Votre rapporteur constate que l'effort financier de l'État ne couvre pas l'intégralité des charges supportées par les collectivités territoriales en raison de son action . En effet, non seulement les acteurs locaux ont eu à faire face aux dépenses provoquées par l'activité normative de l'État, celles-ci ayant longtemps été ignorées et mal évaluées par les services centraux, mais ils sont également confrontés à la multiplication des « transferts rampants ».

A. LA MULTIPLICATION DES « TRANSFERTS RAMPANTS » : LE CAS DES COMPÉTENCES EXERCÉES PAR LES MAIRES EN TANT QU'AGENTS DE L'ÉTAT

L'expression « transfert rampant » désigne les cas où les collectivités territoriales se sont vues confier ou déléguer l'exercice d'une compétence par l'État mais où, en l'absence de transfert formel de ladite compétence, elles ne sont pas juridiquement fondées à réclamer une compensation financière à ce dernier .

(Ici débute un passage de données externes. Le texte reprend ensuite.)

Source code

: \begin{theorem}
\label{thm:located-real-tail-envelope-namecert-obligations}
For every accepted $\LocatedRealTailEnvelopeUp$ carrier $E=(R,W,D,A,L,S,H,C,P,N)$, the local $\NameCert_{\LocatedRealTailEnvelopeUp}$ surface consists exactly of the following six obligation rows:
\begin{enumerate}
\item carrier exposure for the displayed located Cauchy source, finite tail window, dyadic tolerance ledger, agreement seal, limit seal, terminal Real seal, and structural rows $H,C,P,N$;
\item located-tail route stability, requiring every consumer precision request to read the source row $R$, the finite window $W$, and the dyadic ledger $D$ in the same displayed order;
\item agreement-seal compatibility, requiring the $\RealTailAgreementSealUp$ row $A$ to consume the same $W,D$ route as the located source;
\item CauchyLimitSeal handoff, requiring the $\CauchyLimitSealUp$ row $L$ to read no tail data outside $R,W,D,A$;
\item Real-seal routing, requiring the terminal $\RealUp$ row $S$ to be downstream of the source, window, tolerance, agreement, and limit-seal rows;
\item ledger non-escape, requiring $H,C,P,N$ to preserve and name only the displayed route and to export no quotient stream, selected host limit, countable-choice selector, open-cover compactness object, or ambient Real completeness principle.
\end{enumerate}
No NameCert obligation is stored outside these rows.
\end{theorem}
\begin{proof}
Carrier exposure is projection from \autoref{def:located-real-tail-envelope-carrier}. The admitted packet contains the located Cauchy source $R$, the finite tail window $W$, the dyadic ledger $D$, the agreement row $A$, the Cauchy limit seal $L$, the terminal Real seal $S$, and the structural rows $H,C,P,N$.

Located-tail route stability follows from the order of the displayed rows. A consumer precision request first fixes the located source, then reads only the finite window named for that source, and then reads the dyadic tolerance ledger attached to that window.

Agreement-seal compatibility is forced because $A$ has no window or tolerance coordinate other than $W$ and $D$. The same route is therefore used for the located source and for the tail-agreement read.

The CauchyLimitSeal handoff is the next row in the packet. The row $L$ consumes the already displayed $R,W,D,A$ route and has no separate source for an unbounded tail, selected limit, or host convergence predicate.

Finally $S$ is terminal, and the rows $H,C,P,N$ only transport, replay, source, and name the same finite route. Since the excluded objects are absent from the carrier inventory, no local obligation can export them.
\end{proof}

Votre rapporteur observe que ces « transferts rampants » tendent à devenir, pour le pouvoir central, une manière de se délester à peu de frais des compétences dont l'exercice ne présente, à ses yeux, qu'un intérêt limité au regard de leur coût.

La question de l'exercice par les maires, agents de l'État, de compétences qui n'ont pourtant pas formellement été transférées aux communes , est particulièrement emblématique de ce mouvement.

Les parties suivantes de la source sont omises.